**Task instructions:** In the entries below, filter for the word "https" and copy every matching line.

[Stored dataset items]
════
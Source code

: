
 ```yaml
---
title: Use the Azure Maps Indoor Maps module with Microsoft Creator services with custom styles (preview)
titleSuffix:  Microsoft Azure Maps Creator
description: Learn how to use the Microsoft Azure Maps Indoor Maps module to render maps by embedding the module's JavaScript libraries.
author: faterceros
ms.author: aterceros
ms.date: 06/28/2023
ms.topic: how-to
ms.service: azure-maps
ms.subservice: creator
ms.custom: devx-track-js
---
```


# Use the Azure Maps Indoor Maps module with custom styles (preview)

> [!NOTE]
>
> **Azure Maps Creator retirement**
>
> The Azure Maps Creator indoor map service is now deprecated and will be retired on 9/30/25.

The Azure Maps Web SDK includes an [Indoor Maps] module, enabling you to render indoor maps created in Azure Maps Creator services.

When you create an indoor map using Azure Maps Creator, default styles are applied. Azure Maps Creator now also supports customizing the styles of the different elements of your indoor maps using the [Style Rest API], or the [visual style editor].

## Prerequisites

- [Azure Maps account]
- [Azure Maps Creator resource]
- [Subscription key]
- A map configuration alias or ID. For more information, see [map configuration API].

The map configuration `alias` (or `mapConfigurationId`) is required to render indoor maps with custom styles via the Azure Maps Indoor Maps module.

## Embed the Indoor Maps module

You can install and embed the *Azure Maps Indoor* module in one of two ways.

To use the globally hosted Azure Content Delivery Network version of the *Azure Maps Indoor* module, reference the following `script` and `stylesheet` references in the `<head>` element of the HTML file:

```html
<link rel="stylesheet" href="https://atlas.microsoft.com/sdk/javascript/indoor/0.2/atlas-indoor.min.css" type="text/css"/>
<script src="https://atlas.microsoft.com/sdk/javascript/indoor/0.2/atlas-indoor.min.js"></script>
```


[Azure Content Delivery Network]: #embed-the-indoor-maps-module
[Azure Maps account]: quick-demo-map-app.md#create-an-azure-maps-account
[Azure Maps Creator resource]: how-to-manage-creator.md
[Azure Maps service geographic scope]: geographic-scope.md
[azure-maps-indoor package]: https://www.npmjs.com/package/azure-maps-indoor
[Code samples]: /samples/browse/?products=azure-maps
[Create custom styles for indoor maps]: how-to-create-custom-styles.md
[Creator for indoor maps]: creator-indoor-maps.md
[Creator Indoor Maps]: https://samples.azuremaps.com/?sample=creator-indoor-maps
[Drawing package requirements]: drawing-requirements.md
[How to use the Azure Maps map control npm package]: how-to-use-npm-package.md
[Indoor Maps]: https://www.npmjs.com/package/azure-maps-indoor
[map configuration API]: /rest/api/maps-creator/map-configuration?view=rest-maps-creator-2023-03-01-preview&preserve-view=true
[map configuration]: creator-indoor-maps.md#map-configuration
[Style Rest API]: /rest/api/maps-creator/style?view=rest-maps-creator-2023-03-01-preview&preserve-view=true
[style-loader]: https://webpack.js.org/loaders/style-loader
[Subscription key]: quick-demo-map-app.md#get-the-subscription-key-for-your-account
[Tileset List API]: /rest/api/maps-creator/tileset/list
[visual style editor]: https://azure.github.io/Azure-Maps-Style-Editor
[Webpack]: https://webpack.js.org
════
**Problem solution:**
<link rel="stylesheet" href="https://atlas.microsoft.com/sdk/javascript/indoor/0.2/atlas-indoor.min.css" type="text/css"/>
<script src="https://atlas.microsoft.com/sdk/javascript/indoor/0.2/atlas-indoor.min.js"></script>
[azure-maps-indoor package]: https://www.npmjs.com/package/azure-maps-indoor
[Creator Indoor Maps]: https://samples.azuremaps.com/?sample=creator-indoor-maps
[Indoor Maps]: https://www.npmjs.com/package/azure-maps-indoor
[style-loader]: https://webpack.js.org/loaders/style-loader
[visual style editor]: https://azure.github.io/Azure-Maps-Style-Editor
[Webpack]: https://webpack.js.org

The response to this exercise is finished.